Olson's models depict life bubbling effervescently across space, expanding outward in ever-growing spheres of influence. If a civilization can travel at anywhere from 1 to 50 percent the speed of light, it'll take somewhere on the order of five to ten billion years to saturate the observable universe.

You know, no biggie.

Aggressively expanding life saturating an intergalactic slice of the universe. Credit: Jay Olson.

By tweaking parameters and competing different expansion scenarios, Olson also uncovers some interesting tradeoffs. As the velocity of a civilization's probes increases, the volume of space that species occupies grows exponentially. Yet, it's not just how fast a civilization can move that matters for cosmic domination, but how quickly it comes to use all the resources in a given swath of space—how quickly it saturates space.

"If the universe is mostly empty, you'd want to take the fastest strategy possible, but if the universe is crowded, it'd be more important to have a higher density of probes, so your species can saturate the cosmos before anyone else," Olson said.

Perhaps the most provocative finding in all this is that the physical universe itself might be affected by aggressively expanding life. As civilizations burns through matter to fuel their cosmic diasporas, they start filling the universe up with waste heat, which can lead to a small uptick in the temperature of the cosmos. What's more, the expansion of the universe itself might be slowed—just a wee bit—by this extra radiation.

See, the gravity that stitches the cosmos together comes from a few different sources: the cosmological ​constant, the energy density of stars, and pressure, resulting from the motion of particles. The waste heat produced by advanced life, Olson finds, can contribute small—but detectable—pressure to the cosmos.

"It's not completely outside the realm of possibility that you'd one day be able to look at a graph of the evolution of the universe and see a little blip that indicates life," Olson said. "To me, that's a very profound finding."

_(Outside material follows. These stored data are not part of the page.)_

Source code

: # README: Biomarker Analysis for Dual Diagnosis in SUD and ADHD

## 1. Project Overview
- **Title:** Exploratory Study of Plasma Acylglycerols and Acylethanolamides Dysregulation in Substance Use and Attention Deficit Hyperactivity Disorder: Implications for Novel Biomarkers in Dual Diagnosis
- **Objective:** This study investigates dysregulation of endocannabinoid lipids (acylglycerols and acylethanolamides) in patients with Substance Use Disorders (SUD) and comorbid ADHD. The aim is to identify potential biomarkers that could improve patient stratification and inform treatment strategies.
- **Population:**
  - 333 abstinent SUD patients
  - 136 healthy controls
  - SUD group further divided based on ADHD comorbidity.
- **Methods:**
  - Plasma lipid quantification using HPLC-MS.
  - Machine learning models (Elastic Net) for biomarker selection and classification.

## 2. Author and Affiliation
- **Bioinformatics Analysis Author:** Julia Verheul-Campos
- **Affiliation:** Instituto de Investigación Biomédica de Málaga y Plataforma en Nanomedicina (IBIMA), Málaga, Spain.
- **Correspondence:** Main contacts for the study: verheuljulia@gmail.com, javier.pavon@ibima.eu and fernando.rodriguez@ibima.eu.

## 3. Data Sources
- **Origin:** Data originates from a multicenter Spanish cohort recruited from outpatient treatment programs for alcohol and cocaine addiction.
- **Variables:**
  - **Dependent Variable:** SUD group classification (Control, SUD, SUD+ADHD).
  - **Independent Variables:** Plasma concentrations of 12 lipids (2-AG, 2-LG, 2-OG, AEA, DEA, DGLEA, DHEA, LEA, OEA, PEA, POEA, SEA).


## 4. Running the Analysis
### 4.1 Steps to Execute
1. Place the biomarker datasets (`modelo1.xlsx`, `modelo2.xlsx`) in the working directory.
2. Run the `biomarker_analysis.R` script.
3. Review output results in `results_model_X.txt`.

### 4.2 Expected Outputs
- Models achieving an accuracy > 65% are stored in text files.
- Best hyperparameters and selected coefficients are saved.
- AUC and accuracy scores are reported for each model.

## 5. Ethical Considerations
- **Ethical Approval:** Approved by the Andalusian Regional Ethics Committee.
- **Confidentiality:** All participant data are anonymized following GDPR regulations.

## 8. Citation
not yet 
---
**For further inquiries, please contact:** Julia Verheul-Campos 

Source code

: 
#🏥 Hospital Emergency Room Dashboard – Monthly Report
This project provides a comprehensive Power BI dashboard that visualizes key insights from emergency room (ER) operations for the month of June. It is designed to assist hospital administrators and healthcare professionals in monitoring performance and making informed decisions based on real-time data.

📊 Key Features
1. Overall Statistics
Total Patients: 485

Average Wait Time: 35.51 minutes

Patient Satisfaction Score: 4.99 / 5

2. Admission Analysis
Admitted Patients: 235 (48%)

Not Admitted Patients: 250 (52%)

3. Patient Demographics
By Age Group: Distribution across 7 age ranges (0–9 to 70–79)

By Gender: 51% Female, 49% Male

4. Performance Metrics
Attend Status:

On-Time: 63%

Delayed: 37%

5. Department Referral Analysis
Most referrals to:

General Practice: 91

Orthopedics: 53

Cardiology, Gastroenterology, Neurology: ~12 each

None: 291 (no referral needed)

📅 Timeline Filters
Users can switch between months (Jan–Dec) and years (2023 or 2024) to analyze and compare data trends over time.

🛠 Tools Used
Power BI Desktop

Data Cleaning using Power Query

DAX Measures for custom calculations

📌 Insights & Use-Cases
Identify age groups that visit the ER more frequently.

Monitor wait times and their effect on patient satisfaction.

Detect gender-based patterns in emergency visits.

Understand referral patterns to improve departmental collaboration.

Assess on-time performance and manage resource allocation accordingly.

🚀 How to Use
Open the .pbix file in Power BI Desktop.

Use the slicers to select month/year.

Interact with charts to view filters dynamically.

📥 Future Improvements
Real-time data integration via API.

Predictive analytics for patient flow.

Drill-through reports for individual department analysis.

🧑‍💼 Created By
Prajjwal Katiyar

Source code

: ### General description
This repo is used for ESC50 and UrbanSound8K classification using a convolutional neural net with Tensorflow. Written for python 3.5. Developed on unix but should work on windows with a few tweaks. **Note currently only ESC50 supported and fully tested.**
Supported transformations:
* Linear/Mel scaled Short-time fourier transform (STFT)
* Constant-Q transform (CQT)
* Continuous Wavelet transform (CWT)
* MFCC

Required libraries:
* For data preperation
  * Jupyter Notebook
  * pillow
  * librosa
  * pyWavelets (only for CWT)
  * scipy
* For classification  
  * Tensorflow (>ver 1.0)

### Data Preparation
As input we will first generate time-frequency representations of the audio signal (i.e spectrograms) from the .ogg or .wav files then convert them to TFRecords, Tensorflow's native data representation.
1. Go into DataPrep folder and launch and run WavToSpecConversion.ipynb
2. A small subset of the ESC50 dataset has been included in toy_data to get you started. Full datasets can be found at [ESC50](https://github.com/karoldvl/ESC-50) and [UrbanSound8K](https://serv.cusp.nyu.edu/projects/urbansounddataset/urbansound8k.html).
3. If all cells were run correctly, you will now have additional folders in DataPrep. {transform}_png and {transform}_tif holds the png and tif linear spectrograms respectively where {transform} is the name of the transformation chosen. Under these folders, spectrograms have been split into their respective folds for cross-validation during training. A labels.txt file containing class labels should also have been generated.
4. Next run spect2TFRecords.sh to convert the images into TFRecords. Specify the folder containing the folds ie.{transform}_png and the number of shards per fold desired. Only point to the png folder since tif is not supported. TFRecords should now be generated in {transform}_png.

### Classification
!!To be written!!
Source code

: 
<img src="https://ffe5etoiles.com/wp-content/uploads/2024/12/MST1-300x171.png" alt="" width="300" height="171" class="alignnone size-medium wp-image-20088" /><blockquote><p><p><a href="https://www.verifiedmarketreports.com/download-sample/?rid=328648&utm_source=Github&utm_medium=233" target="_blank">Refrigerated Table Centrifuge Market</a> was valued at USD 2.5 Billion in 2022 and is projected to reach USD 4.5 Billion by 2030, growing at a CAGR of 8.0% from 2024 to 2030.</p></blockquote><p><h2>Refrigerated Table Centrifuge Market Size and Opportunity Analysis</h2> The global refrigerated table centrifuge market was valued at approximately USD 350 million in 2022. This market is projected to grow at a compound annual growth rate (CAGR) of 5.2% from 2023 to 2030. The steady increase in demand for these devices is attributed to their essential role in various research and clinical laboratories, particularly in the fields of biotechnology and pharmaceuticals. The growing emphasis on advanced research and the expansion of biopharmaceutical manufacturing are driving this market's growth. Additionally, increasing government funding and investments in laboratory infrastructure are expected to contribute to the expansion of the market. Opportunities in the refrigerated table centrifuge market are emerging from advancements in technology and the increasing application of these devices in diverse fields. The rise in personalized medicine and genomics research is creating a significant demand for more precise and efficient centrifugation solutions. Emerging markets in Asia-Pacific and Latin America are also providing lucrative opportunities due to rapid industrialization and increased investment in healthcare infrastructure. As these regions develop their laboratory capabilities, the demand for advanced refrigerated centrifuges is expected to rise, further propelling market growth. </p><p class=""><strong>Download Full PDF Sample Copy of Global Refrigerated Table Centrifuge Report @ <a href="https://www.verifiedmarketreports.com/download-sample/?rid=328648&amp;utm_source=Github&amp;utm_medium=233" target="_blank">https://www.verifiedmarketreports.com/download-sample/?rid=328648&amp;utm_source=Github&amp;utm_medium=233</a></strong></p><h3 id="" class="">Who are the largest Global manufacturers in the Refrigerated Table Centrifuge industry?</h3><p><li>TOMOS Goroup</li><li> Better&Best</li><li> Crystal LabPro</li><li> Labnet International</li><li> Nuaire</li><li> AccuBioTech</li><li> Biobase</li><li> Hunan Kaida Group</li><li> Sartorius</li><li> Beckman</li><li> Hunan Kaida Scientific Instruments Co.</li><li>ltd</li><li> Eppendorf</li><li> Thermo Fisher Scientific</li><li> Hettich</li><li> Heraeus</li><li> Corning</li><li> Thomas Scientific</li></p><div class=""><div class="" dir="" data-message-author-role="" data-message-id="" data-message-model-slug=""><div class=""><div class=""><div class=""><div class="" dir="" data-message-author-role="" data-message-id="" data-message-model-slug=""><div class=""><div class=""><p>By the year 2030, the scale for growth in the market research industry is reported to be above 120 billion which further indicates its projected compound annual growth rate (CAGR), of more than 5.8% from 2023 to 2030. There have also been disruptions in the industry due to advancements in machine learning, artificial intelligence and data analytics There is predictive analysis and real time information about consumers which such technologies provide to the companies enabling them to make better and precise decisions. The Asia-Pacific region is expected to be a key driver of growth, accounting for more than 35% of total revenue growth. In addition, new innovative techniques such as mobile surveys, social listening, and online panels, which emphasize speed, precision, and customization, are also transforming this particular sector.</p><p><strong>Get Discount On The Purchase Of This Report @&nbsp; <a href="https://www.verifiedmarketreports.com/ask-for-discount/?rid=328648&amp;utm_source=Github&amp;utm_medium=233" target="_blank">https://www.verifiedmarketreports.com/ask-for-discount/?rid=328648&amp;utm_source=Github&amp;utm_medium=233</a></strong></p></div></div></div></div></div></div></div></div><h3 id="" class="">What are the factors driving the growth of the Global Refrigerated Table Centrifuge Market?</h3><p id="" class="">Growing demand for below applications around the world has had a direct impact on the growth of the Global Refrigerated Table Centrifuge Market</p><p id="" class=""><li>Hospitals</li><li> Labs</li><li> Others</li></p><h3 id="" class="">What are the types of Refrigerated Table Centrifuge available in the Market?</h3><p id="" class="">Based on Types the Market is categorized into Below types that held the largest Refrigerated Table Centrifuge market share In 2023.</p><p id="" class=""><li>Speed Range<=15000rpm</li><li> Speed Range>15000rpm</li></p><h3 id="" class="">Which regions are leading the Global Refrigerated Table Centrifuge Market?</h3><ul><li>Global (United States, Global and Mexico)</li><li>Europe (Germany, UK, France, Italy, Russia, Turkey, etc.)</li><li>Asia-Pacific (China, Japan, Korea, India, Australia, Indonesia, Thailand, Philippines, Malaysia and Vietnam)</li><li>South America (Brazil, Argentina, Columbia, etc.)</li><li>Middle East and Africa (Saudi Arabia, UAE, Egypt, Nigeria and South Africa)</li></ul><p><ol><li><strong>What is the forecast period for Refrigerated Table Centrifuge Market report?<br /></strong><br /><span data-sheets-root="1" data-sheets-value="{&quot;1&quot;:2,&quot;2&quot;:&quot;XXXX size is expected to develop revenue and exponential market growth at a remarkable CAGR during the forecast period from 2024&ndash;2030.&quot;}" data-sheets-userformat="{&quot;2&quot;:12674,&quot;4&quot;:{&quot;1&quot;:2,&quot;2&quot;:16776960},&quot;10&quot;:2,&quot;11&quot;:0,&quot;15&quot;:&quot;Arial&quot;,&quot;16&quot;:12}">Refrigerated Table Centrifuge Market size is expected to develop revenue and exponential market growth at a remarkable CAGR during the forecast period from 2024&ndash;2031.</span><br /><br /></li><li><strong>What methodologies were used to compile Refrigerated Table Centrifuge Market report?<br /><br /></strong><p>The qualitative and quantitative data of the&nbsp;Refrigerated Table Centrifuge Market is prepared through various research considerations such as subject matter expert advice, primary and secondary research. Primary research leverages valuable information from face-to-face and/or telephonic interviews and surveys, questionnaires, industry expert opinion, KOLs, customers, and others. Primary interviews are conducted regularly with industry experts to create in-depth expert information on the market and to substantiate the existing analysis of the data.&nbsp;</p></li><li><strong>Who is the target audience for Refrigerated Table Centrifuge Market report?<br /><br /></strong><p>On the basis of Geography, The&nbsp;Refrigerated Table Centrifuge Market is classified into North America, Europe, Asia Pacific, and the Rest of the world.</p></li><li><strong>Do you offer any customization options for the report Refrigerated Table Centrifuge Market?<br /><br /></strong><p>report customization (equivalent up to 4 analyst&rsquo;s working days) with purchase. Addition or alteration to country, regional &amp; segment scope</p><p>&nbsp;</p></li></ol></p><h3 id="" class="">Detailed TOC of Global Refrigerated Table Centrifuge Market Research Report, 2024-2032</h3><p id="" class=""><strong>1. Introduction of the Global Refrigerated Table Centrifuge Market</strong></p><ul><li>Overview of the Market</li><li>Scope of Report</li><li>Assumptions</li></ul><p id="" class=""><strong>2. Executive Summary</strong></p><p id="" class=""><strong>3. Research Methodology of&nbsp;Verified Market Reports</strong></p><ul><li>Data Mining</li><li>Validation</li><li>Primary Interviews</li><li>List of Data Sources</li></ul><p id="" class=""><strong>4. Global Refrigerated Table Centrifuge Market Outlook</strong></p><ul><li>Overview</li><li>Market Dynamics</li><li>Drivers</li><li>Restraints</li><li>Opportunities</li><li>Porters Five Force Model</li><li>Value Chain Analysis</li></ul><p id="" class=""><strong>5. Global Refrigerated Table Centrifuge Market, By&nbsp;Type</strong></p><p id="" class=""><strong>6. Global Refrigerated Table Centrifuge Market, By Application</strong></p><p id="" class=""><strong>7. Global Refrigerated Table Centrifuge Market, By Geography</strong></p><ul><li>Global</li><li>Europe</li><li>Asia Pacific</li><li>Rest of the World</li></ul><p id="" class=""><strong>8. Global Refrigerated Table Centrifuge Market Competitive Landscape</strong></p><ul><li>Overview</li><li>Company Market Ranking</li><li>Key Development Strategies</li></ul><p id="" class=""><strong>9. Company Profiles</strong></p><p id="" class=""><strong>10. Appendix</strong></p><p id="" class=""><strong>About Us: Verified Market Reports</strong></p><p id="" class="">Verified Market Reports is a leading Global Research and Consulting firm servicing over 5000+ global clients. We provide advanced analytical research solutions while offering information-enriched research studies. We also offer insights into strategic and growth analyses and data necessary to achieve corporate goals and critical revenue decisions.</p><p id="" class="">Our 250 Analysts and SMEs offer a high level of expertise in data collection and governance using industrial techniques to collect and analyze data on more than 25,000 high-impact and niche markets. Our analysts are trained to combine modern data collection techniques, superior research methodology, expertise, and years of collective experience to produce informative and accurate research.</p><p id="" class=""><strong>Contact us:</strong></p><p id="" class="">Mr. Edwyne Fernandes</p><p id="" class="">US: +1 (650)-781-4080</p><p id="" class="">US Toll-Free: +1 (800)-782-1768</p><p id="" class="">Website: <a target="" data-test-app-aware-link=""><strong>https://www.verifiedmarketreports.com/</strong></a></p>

One might wonder how any of this speculation, fascinating as it is, could matter to crowded world of seven billion hungry, polluting humans. But new searches for extraterrestrial techno-signatures are popping up across the scientific community, and thought experiments like Olson's may help direct such efforts. If we were to discover intelligent life out there, the finding could reap immeasurable benefits for humanity.

"People have started searching for waste heat signatures that could indicate intelligent, energy-harnessing life forms," Olson told me. "But we need more detailed models to figure out what these signatures might actually look like, and where in the universe we should be hunting."

That is, we need to keep our imaginations—and our telescopes—pointed to the most distant horizons. Who knows, maybe we'll end up being the guys who bubble their way across the universe until the end of time.